Licenziamento per giustificato motivo: come e quando si può fare e tempistiche

In alcune situazioni lavorative possono venire a mancare determinati parametri, che permettono di continuare la collaborazione con una o più persone. In specifici casi si può, dunque, arrivare alla necessità di dover licenziare i dipendenti sulla base di una procedura conosciuta come licenziamento per giustificato motivo. In quei contesti occorre conoscere nel dettaglio il quadro in cui ci si muove, a che cosa fa riferimento questa prassi e come è necessario procedere.

All’interno di un regolare rapporto di lavoro, possono intervenire alcuni fattori che portano alla necessità di interrompere lo stesso. Se è il lavoratore a manifestare questa esigenza si  rientra nello scenario delle dimissioni. Al contrario, se è il datore di lavoro a voler interrompere il contratto allora si fa riferimento ad altre linee guida.

Nello specifico, in questo caso si aprono diverse possibilità. Una di queste è conosciuta sotto l’etichetta di licenziamento per giustificato motivo. Il quadro che si viene a delineare è particolare e differisce sensibilmente da altri tipi di licenziamento, come il collettivo o quello per giusta causa. Ecco perché diviene importante conoscere approfonditamente le sue peculiarità prima di intraprendere qualsiasi azione successiva.

Che cos’è il licenziamento per giustificato motivo?

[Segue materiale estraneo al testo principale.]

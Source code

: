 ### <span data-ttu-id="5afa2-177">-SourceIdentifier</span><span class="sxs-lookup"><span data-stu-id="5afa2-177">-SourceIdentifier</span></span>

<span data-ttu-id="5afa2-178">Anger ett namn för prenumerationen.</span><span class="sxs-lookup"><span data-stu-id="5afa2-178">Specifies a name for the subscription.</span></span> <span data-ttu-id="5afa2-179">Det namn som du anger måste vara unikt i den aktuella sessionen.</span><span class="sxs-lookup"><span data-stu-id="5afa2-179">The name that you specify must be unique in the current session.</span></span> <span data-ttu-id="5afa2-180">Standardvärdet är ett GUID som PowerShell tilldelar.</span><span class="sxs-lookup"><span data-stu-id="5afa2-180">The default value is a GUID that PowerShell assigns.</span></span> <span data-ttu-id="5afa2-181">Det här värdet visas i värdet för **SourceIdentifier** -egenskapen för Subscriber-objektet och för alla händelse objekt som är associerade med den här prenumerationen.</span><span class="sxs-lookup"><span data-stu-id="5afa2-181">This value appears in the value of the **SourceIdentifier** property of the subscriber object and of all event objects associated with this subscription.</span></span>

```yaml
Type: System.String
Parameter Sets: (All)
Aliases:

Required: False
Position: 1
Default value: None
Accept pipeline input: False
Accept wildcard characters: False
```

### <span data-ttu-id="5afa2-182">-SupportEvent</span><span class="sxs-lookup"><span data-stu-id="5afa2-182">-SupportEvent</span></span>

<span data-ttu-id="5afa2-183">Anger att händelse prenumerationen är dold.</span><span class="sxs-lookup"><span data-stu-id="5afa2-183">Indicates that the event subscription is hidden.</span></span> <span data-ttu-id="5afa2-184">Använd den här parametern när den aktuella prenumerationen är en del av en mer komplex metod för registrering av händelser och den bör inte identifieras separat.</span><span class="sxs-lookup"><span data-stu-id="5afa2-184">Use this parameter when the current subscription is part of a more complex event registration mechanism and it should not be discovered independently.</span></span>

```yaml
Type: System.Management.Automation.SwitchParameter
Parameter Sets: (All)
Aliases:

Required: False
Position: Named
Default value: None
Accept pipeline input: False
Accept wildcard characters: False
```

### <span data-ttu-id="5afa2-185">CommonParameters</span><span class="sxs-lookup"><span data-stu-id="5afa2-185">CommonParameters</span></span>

Avendo fatto una prima scrematura tra i diversi tipi di opzione, è bene definire nel dettaglio di che cosa si parla quando si fa riferimento al licenziamento per giustificato motivo. L’espressione viene applicata quando il datore di lavoro stabilisce l’interruzione del rapporto di lavoro che lo lega a uno o più dipendenti. In questo caso la differenza principale è ottenibile dall’analisi delle motivazioni alla base di tale scelta. Motivazioni, che possono essere soggettive o oggettive.

La particolarità di questo scenario si viene a creare dal momento che – in linea di principio – deve comunque essere dimostrato che non era possibile riassegnare il lavoratore a un’altra mansione. Nella pratica, quindi, si deve essere creata una condizione per cui il lavoratore non può adempiere alla sua parte di contratto. Il datore, dal canto suo, deve dimostrare che  non dispone di soluzioni alternative e che non può in alcun modo ricollocare la persona. L’onere della prova, infatti, spetta al titolare e non al collaboratore, che può comunque contestare la decisione aprendo quindi un contenzioso.

Per comprendere meglio la situazione può essere utile guardare ad alcuni esempi  concreti. Nello specifico, il datore di lavoro può dover ricorrere al licenziamento per giustificato motivo qualora stia vivendo una consistente crisi di settore, con un conseguente calo di fatturato. Un altro caso emblematico avviene quando è necessario un ridimensionamento del personale per perseguire una migliore efficienza gestionale o per scongiurare problemi di budget.

Giustificato motivo: oggettivo, soggettivo.

Come anticipato, si può distinguere due principali varianti di licenziamento per giustificato motivo. Il primo è chiamato soggettivo ed è collegato a un’inadempienza personale del dipendente, ma non così grave da dare via al recesso per giusta causa. Un caso è, ad esempio, dato da un’assenza prolungata da parte del lavoratore. Assenza che danneggia l’azienda che ha, dunque, la necessità di sostituire la persona per poter riassegnare ad altri quella mansione.

La seconda opzione è il motivo oggettivo ed è riconducibile allo stato in cui si trova il business dell’impresa. È questo lo scenario in cui, a seguito di un fallimento o di una revisione della gestione economica, è necessario attuare il taglio del personale. In entrambe le situazioni il licenziamento per giustificato motivo  deve avvenire secondo tempistiche prestabilite. Queste, a differenza della variante con giusta causa, devono tenere conto del corretto preavviso che non può essere assolutamente ignorato. La procedura inoltre varia a seconda della dimensione dell’azienda e deve far riferimento anche alla presenza o meno di contratti a tutele crescenti.